Net loss widened to $73.7 million from $2.6 million in the previous year quarter. Adjusted earnings decreased by 21% to $1.19 per share. Revenue jumped by 15% to $816.7 million. The consensus estimates EPS of $1.12 on revenue of $843.26 million for the second quarter.
The overall results showed many signs of positive momentum, notably billings for next-generation security offerings continued to perform very well. The top line was below the company’s forecast as a result of the continued impact of sales incentives related to next-generation security products from the prior fiscal year.
Looking ahead into the third quarter, the company expects billings to grow by 19-22% to the range of $0.98-1.0 billion, and revenue to increase by 15-17% to $835-850 million. Adjusted earnings are anticipated to be $0.96-0.98 per share. Analysts expect EPS of $1.25 on revenue of $873.02 million for the third quarter.
For fiscal 2020, Palo Alto now predicts billings to grow by 17-18% to the range of $4.075-4.125 billion and revenue to rise by 16-17% to the range of $3.35-3.39 billion.

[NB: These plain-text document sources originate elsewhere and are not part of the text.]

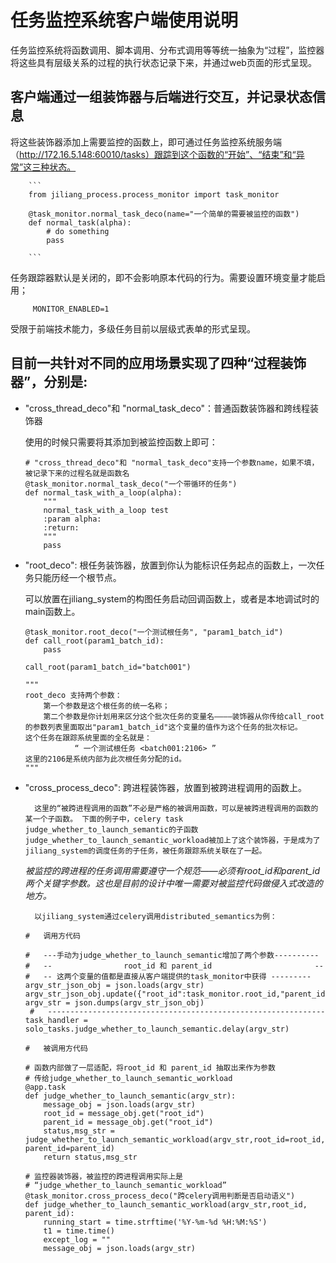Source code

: # 任务监控系统客户端使用说明

任务监控系统将函数调用、脚本调用、分布式调用等等统一抽象为“过程”，监控器将这些具有层级关系的过程的执行状态记录下来，并通过web页面的形式呈现。

## 客户端通过一组装饰器与后端进行交互，并记录状态信息

将这些装饰器添加上需要监控的函数上，即可通过任务监控系统服务端（http://172.16.5.148:60010/tasks）跟踪到这个函数的“开始”、“结束”和“异常”这三种状态。


        ```
        from jiliang_process.process_monitor import task_monitor

        @task_monitor.normal_task_deco(name="一个简单的需要被监控的函数")
        def normal_task(alpha):
            # do something
            pass

        ```

任务跟踪器默认是关闭的，即不会影响原本代码的行为。需要设置环境变量才能启用； 

         MONITOR_ENABLED=1 

受限于前端技术能力，多级任务目前以层级式表单的形式呈现。



## 目前一共针对不同的应用场景实现了四种“过程装饰器”，分别是: 

+ "cross_thread_deco"和 "normal_task_deco"：普通函数装饰器和跨线程装饰器 

    使用的时候只需要将其添加到被监控函数上即可：

    ```
    # "cross_thread_deco"和 "normal_task_deco"支持一个参数name，如果不填，被记录下来的过程名就是函数名
    @task_monitor.normal_task_deco("一个带循环的任务")
    def normal_task_with_a_loop(alpha):
        """
        normal_task_with_a_loop test
        :param alpha:
        :return:
        """ 
        pass
    ```

+ "root_deco": 根任务装饰器，放置到你认为能标识任务起点的函数上，一次任务只能历经一个根节点。

    可以放置在jiliang_system的构图任务启动回调函数上，或者是本地调试时的main函数上。
    ```
    @task_monitor.root_deco("一个测试根任务", "param1_batch_id")
    def call_root(param1_batch_id):
        pass

    call_root(param1_batch_id="batch001")

    """
    root_deco 支持两个参数：
        第一个参数是这个根任务的统一名称；
        第二个参数是你计划用来区分这个批次任务的变量名————装饰器从你传给call_root的参数列表里面取出"param1_batch_id"这个变量的值作为这个任务的批次标记。
    这个任务在跟踪系统里面的全名就是：
               “ 一个测试根任务 <batch001:2106> ”
    这里的2106是系统内部为此次根任务分配的id。
    """
    ```


+ "cross_process_deco": 跨进程装饰器，放置到被跨进程调用的函数上。 
    
        这里的“被跨进程调用的函数”不必是严格的被调用函数，可以是被跨进程调用的函数的某一个子函数。 下面的例子中，celery task judge_whether_to_launch_semantic的子函数 judge_whether_to_launch_semantic_workload被加上了这个装饰器，于是成为了jiliang_system的调度任务的子任务，被任务跟踪系统关联在了一起。

    *被监控的跨进程的任务调用需要遵守一个规范——必须有root_id和parent_id两个关键字参数。这也是目前的设计中唯一需要对被监控代码做侵入式改造的地方。*

        以jiliang_system通过celery调用distributed_semantics为例：

    ```
    #   调用方代码

    #   ---手动为judge_whether_to_launch_semantic增加了两个参数----------
    #   --                root_id 和 parent_id                       --
    #   -- 这两个变量的值都是直接从客户端提供的task_monitor中获得 ---------
    argv_str_json_obj = json.loads(argv_str)
    argv_str_json_obj.update({"root_id":task_monitor.root_id,"parent_id":task_monitor.current_id})
    argv_str = json.dumps(argv_str_json_obj)
     #   --------------------------------------------------------------
    task_handler = solo_tasks.judge_whether_to_launch_semantic.delay(argv_str)
    ```

    ```
    #   被调用方代码

    # 函数内部做了一层适配，将root_id 和 parent_id 抽取出来作为参数
    # 传给judge_whether_to_launch_semantic_workload
    @app.task
    def judge_whether_to_launch_semantic(argv_str):
        message_obj = json.loads(argv_str)
        root_id = message_obj.get("root_id")
        parent_id = message_obj.get("root_id")
        status,msg_str = judge_whether_to_launch_semantic_workload(argv_str,root_id=root_id, parent_id=parent_id)
        return status,msg_str

    # 监控器装饰器，被监控的跨进程调用实际上是 
    # “judge_whether_to_launch_semantic_workload”
    @task_monitor.cross_process_deco("跨celery调用判断是否启动语义")
    def judge_whether_to_launch_semantic_workload(argv_str,root_id, parent_id):
        running_start = time.strftime('%Y-%m-%d %H:%M:%S')
        t1 = time.time()
        except_log = ""
        message_obj = json.loads(argv_str)
    ```




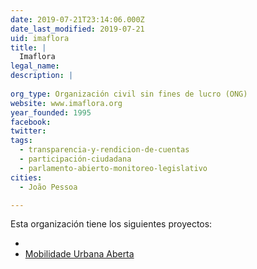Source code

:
 ```yaml
---
date: 2019-07-21T23:14:06.000Z
date_last_modified: 2019-07-21
uid: imaflora
title: |
  Imaflora
legal_name: 
description: |
  
org_type: Organización civil sin fines de lucro (ONG)
website: www.imaflora.org
year_founded: 1995
facebook: 
twitter: 
tags:
  - transparencia-y-rendicion-de-cuentas
  - participación-ciudadana
  - parlamento-abierto-monitoreo-legislativo
cities: 
  - João Pessoa

---
```


Esta organización tiene los siguientes proyectos:

- [](/proyectos/mobilidade-urbana-aberta)
- [Mobilidade Urbana Aberta](/proyectos/mobilidade-urbana-aberta)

Adjusted earnings are anticipated to be in the range of $4.55-4.65 per share. The consensus estimates EPS of $4.96 on revenue of $3.47 billion for fiscal 2020.
The board of directors authorized the company to enter into a $1 billion accelerated share repurchase transaction. The company plans to enter into an ASR transaction with a financial institution during its fiscal third-quarter 2020. This is in addition to its $1 billion share repurchase program that was announced in February 2019. As of January 31, 2020, $801.9 million remained available for future share repurchases under this program.
For the second quarter, the top-line growth continues to reflect the increased adoption of its hybrid software-as-a-service (SaaS) revenue model, which consists of products, subscriptions, and support. The company believes this model will enable it to benefit from recurring revenue as it continues to grow installed end-customer base.
The company believes that the growth of its business and short-term and long-term success are dependent on many factors, including its ability to extend technology leadership, growing base of end-customers, expand deployment of platforms and support offerings within existing end-customers, and focus on end-customer satisfaction.